Hi all.. I have pictured this blog and also an older one, press HERE  to see those photos when finished here.
Many thanks to Kieran Gallagher for his kind donation to my Paypal account towards the run!
Have a great holiday Kieran.
By the way because I am just getting over a cold I took my short break in Arequiba before finishing Peru. I also got routine blood and health check ups and all is well! Many thanks to Joss, Ana and family for hosting me these last couple of days. Friday evening I return to the Pirwa backpackers hostel in Puno where I left off. I will start running the last three days towards the Bolivian border on Saturday…
 
 
Another marathon took me to the wonderfully sounding city of Ayacucho, famous for it´s 33 churches, one for every year Christ lived for. It may sound nice but Ayacucho was the birthplace of the notorious Peruvian guerrilla group known as the Shining Path. A Maoist group which was founded in the late 1960s by Abimael Guzman, a former university philosophy professor.
Its stated goal was to replace what it saw as bourgeois democracy with ” New Democracy ”. The Shining Path believed that by imposing a dictatorship of the  proletariat, inducing cultural revolution and eventually sparking world revolution, they could arrive at pure communism.

JUST LIKE HOME!

The group inflicted  violence deployed against peasants, trade union organizers, popularly elected officials and the general civilian population. The Shining Path is described by the Peruvian government as a terrorist organization. The group is on the U.S. Department of State’s list of Foreign List of  Terrorists and the European Union and Canada likewise describe it as a terrorist organization and prohibit providing funding or other financial support. Since the capture of its leader Abimael Guzman in 1992, the Shining Path has declined in activity. Certain factions of the Shining Path now claim to fight in order to force the government to reach a peace treaty with the rebels. Similar to militant groups in Colombia, some factions of Shining Path have adapted as a highly efficient cocaine smuggling operation, with an ostensibly paternalistic relationship to villagers.

More information HERE 

Then an almost all uphill 38km day and not a hostel in sight. Local people told me there was one in a place called Condor Ccocha, so I commuted there after finishing at km 420. It took about an hour to get there, a village well off my route and on a side road. When I arrived I had dinner in a very busy restaurant. I kept asking the waitress about the hostal and she kept saying she would ask the owner for me. The owner didn´t seem to be in a rush as he was playing cards with his mates.
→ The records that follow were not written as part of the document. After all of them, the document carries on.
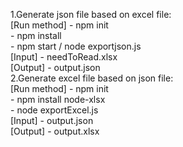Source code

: 1.Generate json file based on excel file:</br>
[Run method]  - npm init</br>
              - npm install</br>
              - npm start / node exportjson.js</br>
[Input] - needToRead.xlsx</br>
[Output] - output.json</br>
2.Generate excel file based on json file:</br>
[Run method]  - npm init</br>
              - npm install node-xlsx</br>
              - node exportExcel.js</br>
[Input] - output.json</br>
[Output] - output.xlsx</br>
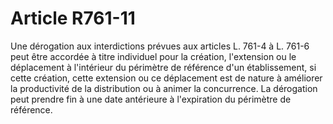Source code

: # Article R761-11

Une dérogation aux interdictions prévues aux articles L. 761-4 à L. 761-6 peut être accordée à titre individuel pour la création, l'extension ou le déplacement à l'intérieur du périmètre de référence d'un établissement, si cette création, cette extension ou ce déplacement est de nature à améliorer la productivité de la distribution ou à animer la concurrence. La dérogation peut prendre fin à une date antérieure à l'expiration du périmètre de référence.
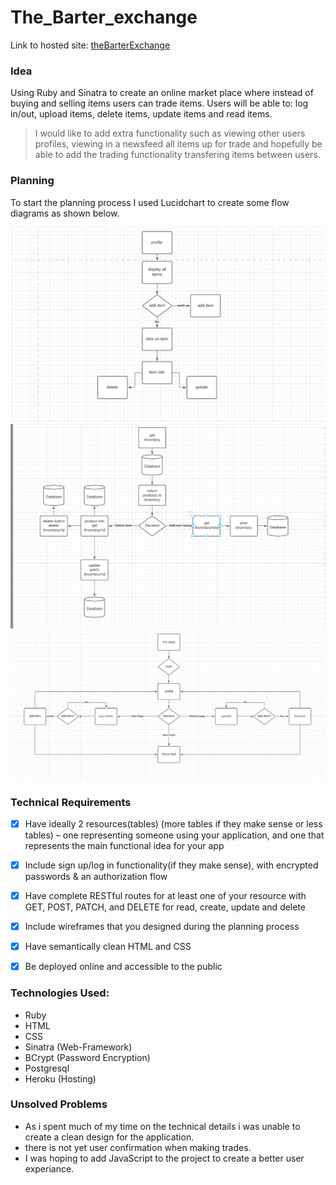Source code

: # The_Barter_exchange

Link to hosted site: 
[theBarterExchange](https://the-barter-exchange.herokuapp.com/)

### Idea
Using Ruby and Sinatra to create an online market place where instead of buying and selling items users can trade items. Users will be able to: log in/out, upload items, delete items, update items and read items. 
> I would like to add extra functionality such as viewing other users profiles, viewing in a newsfeed all items up for trade and hopefully be able to add the trading functionality transfering items between users.

### Planning
To start the planning process I used Lucidchart to create some flow diagrams as shown below.

![flowchart](public/Images/profile_plan)
![flowchart](public/Images/inventory_plan.png)
![flowchart](public/Images/flowchart)


### Technical Requirements
- [x] Have ideally 2 resources(tables) (more tables if they make sense or less tables) – one representing someone using your application, and one that represents the main functional idea for your app

- [x] Include sign up/log in functionality(if they make sense), with encrypted passwords & an authorization flow

- [x] Have complete RESTful routes for at least one of your resource with GET, POST, PATCH, and DELETE for read, create, update and delete

- [x] Include wireframes that you designed during the planning process

- [x] Have semantically clean HTML and CSS

- [x] Be deployed online and accessible to the public


### Technologies Used:
* Ruby 
* HTML
* CSS
* Sinatra (Web-Framework)
* BCrypt (Password Encryption)
* Postgresql
* Heroku (Hosting)

### Unsolved Problems

* As i spent much of my time on the technical details i was unable to create a clean design for the application.
* there is not yet user confirmation when making trades.
* I was hoping to add JavaScript to the project to create a better user experiance.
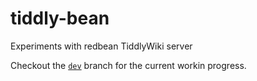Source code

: # tiddly-bean

Experiments with redbean TiddlyWiki server

Checkout the [`dev`](https://github.com/amreus/tiddly-bean/tree/dev) branch for the current workin progress.


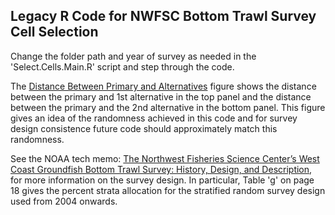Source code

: ## Legacy R Code for NWFSC Bottom Trawl Survey Cell Selection

Change the folder path and year of survey as needed in the 'Select.Cells.Main.R' script and step through the code.


The [Distance Between Primary and Alternatives](https://github.com/John-R-Wallace-NOAA/NWFSC_Bottom_Trawl_Survey_Cell_Selection/blob/main/Distance%20Between%20Primary%20and%20Alternatives.png) figure shows the distance between the primary and 1st alternative in the top panel and the distance between the primary and the 2nd alternative in the bottom panel. This figure gives an idea of the randomness achieved in this code and for survey design consistence future code should approximately match this randomness.

See the NOAA tech memo: [The Northwest Fisheries Science Center’s West Coast Groundfish Bottom Trawl Survey: History, Design, and Description](https://www.webapps.nwfsc.noaa.gov/assets/25/8655_02272017_093722_TechMemo136.pdf), for more information on the survey design. In particular, Table 'g' on page 18 gives the percent strata allocation for the stratified random survey design used from 2004 onwards.
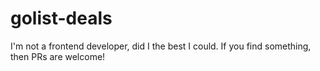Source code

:# golist-deals

I'm not a frontend developer, did I the best I could. If you find something, then PRs are welcome!
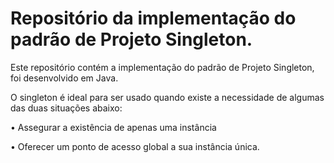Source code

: # Repositório da implementação do padrão de Projeto Singleton.

Este repositório contém a implementação do padrão de Projeto Singleton, foi desenvolvido em Java.

O singleton é ideal para ser usado quando existe a necessidade de algumas das duas situações abaixo:

• Assegurar a existência de apenas uma instância

• Oferecer um ponto de acesso global a sua instância única.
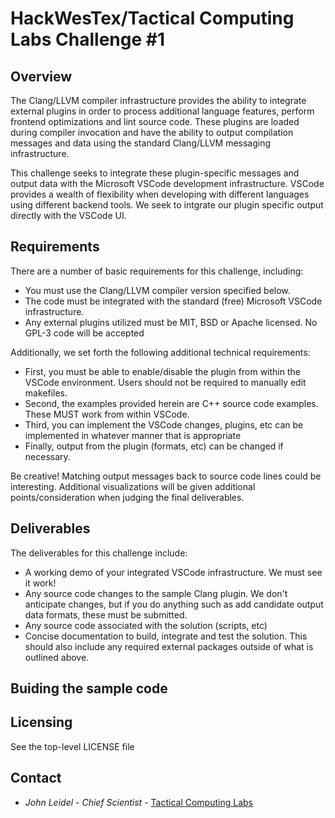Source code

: # HackWesTex/Tactical Computing Labs Challenge #1

## Overview

The Clang/LLVM compiler infrastructure provides the ability to integrate 
external plugins in order to process additional language features, perform 
frontend optimizations and lint source code.  These plugins are loaded 
during compiler invocation and have the ability to output compilation 
messages and data using the standard Clang/LLVM messaging infrastructure.  

This challenge seeks to integrate these plugin-specific messages and 
output data with the Microsoft VSCode development infrastructure.  VSCode 
provides a wealth of flexibility when developing with different languages 
using different backend tools.  We seek to intgrate our plugin specific 
output directly with the VSCode UI.

## Requirements

There are a number of basic requirements for this challenge, including:
* You must use the Clang/LLVM compiler version specified below.
* The code must be integrated with the standard (free) Microsoft VSCode infrastructure.
* Any external plugins utilized must be MIT, BSD or Apache licensed.  No GPL-3 code 
will be accepted

Additionally, we set forth the following additional technical requirements:
* First, you must be able to enable/disable the plugin from within the VSCode
environment.  Users should not be required to manually edit makefiles.
* Second, the examples provided herein are C++ source code examples.  These MUST 
work from within VSCode.
* Third, you can implement the VSCode changes, plugins, etc can be implemented 
in whatever manner that is appropriate
* Finally, output from the plugin (formats, etc) can be changed if necessary.

Be creative!  Matching output messages back to source code lines could 
be interesting.  Additional visualizations will be given additional points/consideration 
when judging the final deliverables.

## Deliverables

The deliverables for this challenge include:
* A working demo of your integrated VSCode infrastructure.  We must see it work!
* Any source code changes to the sample Clang plugin.  We don't anticipate changes, 
but if you do anything such as add candidate output data formats, these must be 
submitted.
* Any source code associated with the solution (scripts, etc)
* Concise documentation to build, integrate and test the solution.  This should also 
include any required external packages outside of what is outlined above.

## Buiding the sample code

## Licensing

See the top-level LICENSE file

## Contact
* *John Leidel* - *Chief Scientist* - [Tactical Computing Labs](http://www.tactcomplabs.com)

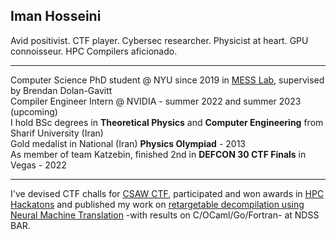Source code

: ## Iman Hosseini
Avid positivist. CTF player. Cybersec researcher. Physicist at heart. GPU connoisseur. HPC Compilers aficionado.
_________________
Computer Science PhD student @ NYU since 2019 in [MESS Lab](https://messlab.moyix.net/), supervised by Brendan Dolan-Gavitt </br>
Compiler Engineer Intern @ NVIDIA - summer 2022 and summer 2023 (upcoming) </br>
I hold BSc degrees in **Theoretical Physics** and **Computer Engineering** from Sharif University (Iran) </br>
Gold medalist in National (Iran) **Physics Olympiad** - 2013 </br> 
As member of team Katzebin, finished 2nd in **DEFCON 30 CTF Finals** in Vegas - 2022 </br>
_________________
I've devised CTF challs for [CSAW CTF](https://blog.osiris.cyber.nyu.edu/2020/12/01/cuda-reversing/), participated and won awards in [HPC Hackatons](https://community.arm.com/arm-community-blogs/b/high-performance-computing-blog/posts/aws-arm-ahug-hpc-cloud-hackathon) and published my work on [retargetable decompilation using Neural Machine Translation](https://www.ndss-symposium.org/ndss-paper/auto-draft-298/) -with results on C/OCaml/Go/Fortran- at NDSS BAR. 
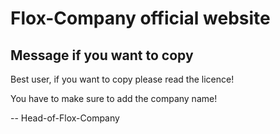 # Flox-Company official website

## Message if you want to copy
Best user, if you want to copy please read the licence!

You have to make sure to add the company name!

-- Head-of-Flox-Company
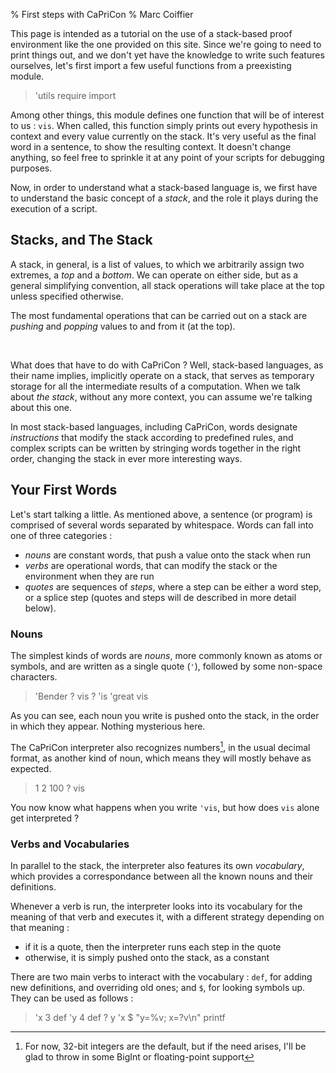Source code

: % First steps with CaPriCon
% Marc Coiffier

This page is intended as a tutorial on the use of a stack-based proof
environment like the one provided on this site. Since we're going to
need to print things out, and we don't yet have the knowledge to write
such features ourselves, let's first import a few useful functions
from a preexisting module.

> 'utils require import

Among other things, this module defines one function that will be of
interest to us : `vis`. When called, this function simply prints out
every hypothesis in context and every value currently on the
stack. It's very useful as the final word in a sentence, to show the
resulting context. It doesn't change anything, so feel free to
sprinkle it at any point of your scripts for debugging purposes.

Now, in order to understand what a stack-based language is, we first
have to understand the basic concept of a *stack*, and the role it
plays during the execution of a script.

Stacks, and The Stack
---------------------

A stack, in general, is a list of values, to which we arbitrarily
assign two extremes, a *top* and a *bottom*. We can operate on either
side, but as a general simplifying convention, all stack operations
will take place at the top unless specified otherwise.

The most fundamental operations that can be carried out on a stack are
*pushing* and *popping* values to and from it (at the top).

<br/>

What does that have to do with CaPriCon ? Well, stack-based languages,
as their name implies, implicitly operate on a stack, that serves as
temporary storage for all the intermediate results of a
computation. When we talk about *the stack*, without any more context,
you can assume we're talking about this one.

In most stack-based languages, including CaPriCon, words designate
*instructions* that modify the stack according to predefined rules,
and complex scripts can be written by stringing words together in the
right order, changing the stack in ever more interesting ways.

Your First Words
----------------

Let's start talking a little. As mentioned above, a sentence (or
program) is comprised of several words separated by whitespace. Words
can fall into one of three categories :

  - *nouns* are constant words, that push a value onto the stack when
     run
  - *verbs* are operational words, that can modify the stack or the
     environment when they are run
  - *quotes* are sequences of *steps*, where a step can be either a
    word step, or a splice step (quotes and steps will de described in
    more detail below).

### Nouns

The simplest kinds of words are *nouns*, more commonly known as atoms
or symbols, and are written as a single quote (`'`), followed by some
non-space characters.

> 'Bender
>? vis
>? 'is 'great vis

As you can see, each noun you write is pushed onto the stack, in the
order in which they appear. Nothing mysterious here.

The CaPriCon interpreter also recognizes numbers[^integer-format], in
the usual decimal format, as another kind of noun, which means they
will mostly behave as expected.

[^integer-format]: For now, 32-bit integers are the default, but if
the need arises, I'll be glad to throw in some BigInt or floating-point
support

> 1 2 100
>? vis

You now know what happens when you write `'vis`, but how does `vis`
alone get interpreted ?

### Verbs and Vocabularies

In parallel to the stack, the interpreter also features its own
*vocabulary*, which provides a correspondance between all the known
nouns and their definitions.

Whenever a verb is run, the interpreter looks into its vocabulary for
the meaning of that verb and executes it, with a different strategy
depending on that meaning :

  - if it is a quote, then the interpreter runs each step in the quote
  - otherwise, it is simply pushed onto the stack, as a constant

There are two main verbs to interact with the vocabulary : `def`, for
adding new definitions, and overriding old ones; and `$`, for looking
symbols up. They can be used as follows :

> 'x 3 def 'y 4 def
>? y 'x $ "y=%v; x=?v\n" printf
Peruvians are not exactly well off but I cant get over the amount of people that still use restaurants for their meals. Often whole families go out for dinner, I have seen street cleaner with poor footwear go out to breakfast.

Eventually I approached the owner who took a timeout from the cards to show me my room. It was a brand new hotel, still under construction as it had no electricity. He wanted $8 which was about double what I have been paying lately. Not exactly in a bargaining position – more or less being over a barrel and having to pay whatever he asked for I still managed to bargain him down to $6. It was a lovely room.

 I then had to borrow his flashlight!

I HAD TO BORROW HIS HEADLIGHT BEFORE HE RUSHED BACK TO HIS GAME OF CARDS.

Back on the highway I was making my way over more dusty rough roads towards Ocros. I haven´t seen a shop or anywhere on the road to buy anything for 80km, the longest service less stretch of the run so far.

Then I come to a major roadwork project. The main contractor is a company called Cosapi. The road works go on for about 40km. The road workers stop me a couple of times. Their company deliver them lunch, and there is no shortage of food. Soup, rice, fish, veg and mate, which is a form of herb tea. In fact I stop for two lunches!

LUNCH NUMBER ONE IN A COMPANY BUS

Very few Peruvian workers have cars. Most big companies bus their workers in and out. This operation is huge as there are about twenty buses and its a 24/7 job.

AND LUNCH NUMBER TWO... I TELL YOU THAT RUNNING AROUND THE WORLD IS A GREAT EXCUSE FOR GLUTTONY :)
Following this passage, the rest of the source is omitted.